Another advantage: Bacteriophages multiply at the site of infection, as long as bacteria are present. Once there are no more bacteria, the phages are gone as well.

Advantage = Disadvantage: Bacteriophages must exactly match the bacterial pathogen, otherwise, they will ignore it and the infection will not be treated. Therefore, the exact pathogen causing the infection must first be determined (e.g. via a urine culture). Only then can it be checked which phages are effective.

In Eastern European countries such as Georgia, phage therapy has been used for much longer, and large databases of bacteria and phages already exist there. Currently, there is no approval for phages in this country – the requirements in terms of quality and safety have not yet been sufficiently proven (e.g. through randomized controlled clinical trials).
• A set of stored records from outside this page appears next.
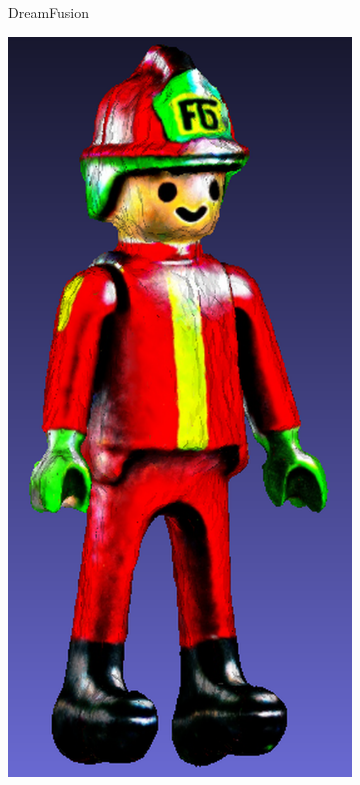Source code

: \begin{figure}[ht]
\begin{subfigure}[b]{0.18\textwidth}
        \caption{DreamFusion}
    \end{subfigure}
    \begin{subfigure}[b]{0.179\textwidth}
        \centering
        \includegraphics[width=\textwidth]{figures/subjective/magic3d_playmobil_result_resize.png}

\end{subfigure}
\end{figure}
My conclusion: In the Facebook support group Embedded Bladder Infection Help and Exchange there are some women who have successfully fought their recurring (embedded) bladder infections with bacteriophages after a long suffering journey. The process is not as straightforward as an antibiotic treatment. First, a urine sample must be sent to a clinic in Georgia (e.g. the hospital in Tbilisi). There, the pathogens are isolated, and the right phages are found. The phages, in the form of tablets and vaginal suppositories, are then sent back to you by post. The therapy lasts about 3 months.